▶ **The task**: Only an exact copy of the entries will serve as the answer.

::: Data

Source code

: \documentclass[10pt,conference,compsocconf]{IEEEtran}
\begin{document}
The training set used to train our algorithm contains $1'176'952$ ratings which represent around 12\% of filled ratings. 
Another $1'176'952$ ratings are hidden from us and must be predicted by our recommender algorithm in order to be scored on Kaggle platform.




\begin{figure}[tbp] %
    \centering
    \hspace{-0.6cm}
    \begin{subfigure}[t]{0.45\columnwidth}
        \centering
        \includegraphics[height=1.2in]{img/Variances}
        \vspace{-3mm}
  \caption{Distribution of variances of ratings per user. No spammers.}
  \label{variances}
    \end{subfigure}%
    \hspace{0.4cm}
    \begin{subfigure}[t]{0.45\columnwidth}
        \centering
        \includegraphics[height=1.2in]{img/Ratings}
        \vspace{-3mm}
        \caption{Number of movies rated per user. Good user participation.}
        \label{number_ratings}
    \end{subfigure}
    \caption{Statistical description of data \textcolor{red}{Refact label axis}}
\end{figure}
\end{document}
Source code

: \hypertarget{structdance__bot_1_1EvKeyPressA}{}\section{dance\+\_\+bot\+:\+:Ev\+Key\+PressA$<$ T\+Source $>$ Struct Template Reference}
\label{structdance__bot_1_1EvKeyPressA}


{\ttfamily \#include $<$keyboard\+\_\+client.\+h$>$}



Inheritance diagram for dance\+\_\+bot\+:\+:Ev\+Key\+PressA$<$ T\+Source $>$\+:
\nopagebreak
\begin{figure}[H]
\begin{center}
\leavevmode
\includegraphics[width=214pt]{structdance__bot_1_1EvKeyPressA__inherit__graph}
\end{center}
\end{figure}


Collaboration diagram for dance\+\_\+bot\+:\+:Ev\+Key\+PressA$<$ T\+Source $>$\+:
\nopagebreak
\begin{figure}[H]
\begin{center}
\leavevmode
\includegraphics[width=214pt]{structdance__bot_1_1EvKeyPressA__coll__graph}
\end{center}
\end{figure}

::::::

▶ **Solved problem**:
Source code

: \documentclass[10pt,conference,compsocconf]{IEEEtran}
\begin{document}
The training set used to train our algorithm contains $1'176'952$ ratings which represent around 12\% of filled ratings. 
Another $1'176'952$ ratings are hidden from us and must be predicted by our recommender algorithm in order to be scored on Kaggle platform.




\begin{figure}[tbp] %
    \centering
    \hspace{-0.6cm}
    \begin{subfigure}[t]{0.45\columnwidth}
        \centering
        \includegraphics[height=1.2in]{img/Variances}
        \vspace{-3mm}
  \caption{Distribution of variances of ratings per user. No spammers.}
  \label{variances}
    \end{subfigure}%
    \hspace{0.4cm}
    \begin{subfigure}[t]{0.45\columnwidth}
        \centering
        \includegraphics[height=1.2in]{img/Ratings}
        \vspace{-3mm}
        \caption{Number of movies rated per user. Good user participation.}
        \label{number_ratings}
    \end{subfigure}
    \caption{Statistical description of data \textcolor{red}{Refact label axis}}
\end{figure}
\end{document}
Source code

: \hypertarget{structdance__bot_1_1EvKeyPressA}{}\section{dance\+\_\+bot\+:\+:Ev\+Key\+PressA$<$ T\+Source $>$ Struct Template Reference}
\label{structdance__bot_1_1EvKeyPressA}


{\ttfamily \#include $<$keyboard\+\_\+client.\+h$>$}



Inheritance diagram for dance\+\_\+bot\+:\+:Ev\+Key\+PressA$<$ T\+Source $>$\+:
\nopagebreak
\begin{figure}[H]
\begin{center}
\leavevmode
\includegraphics[width=214pt]{structdance__bot_1_1EvKeyPressA__inherit__graph}
\end{center}
\end{figure}


Collaboration diagram for dance\+\_\+bot\+:\+:Ev\+Key\+PressA$<$ T\+Source $>$\+:
\nopagebreak
\begin{figure}[H]
\begin{center}
\leavevmode
\includegraphics[width=214pt]{structdance__bot_1_1EvKeyPressA__coll__graph}
\end{center}
\end{figure}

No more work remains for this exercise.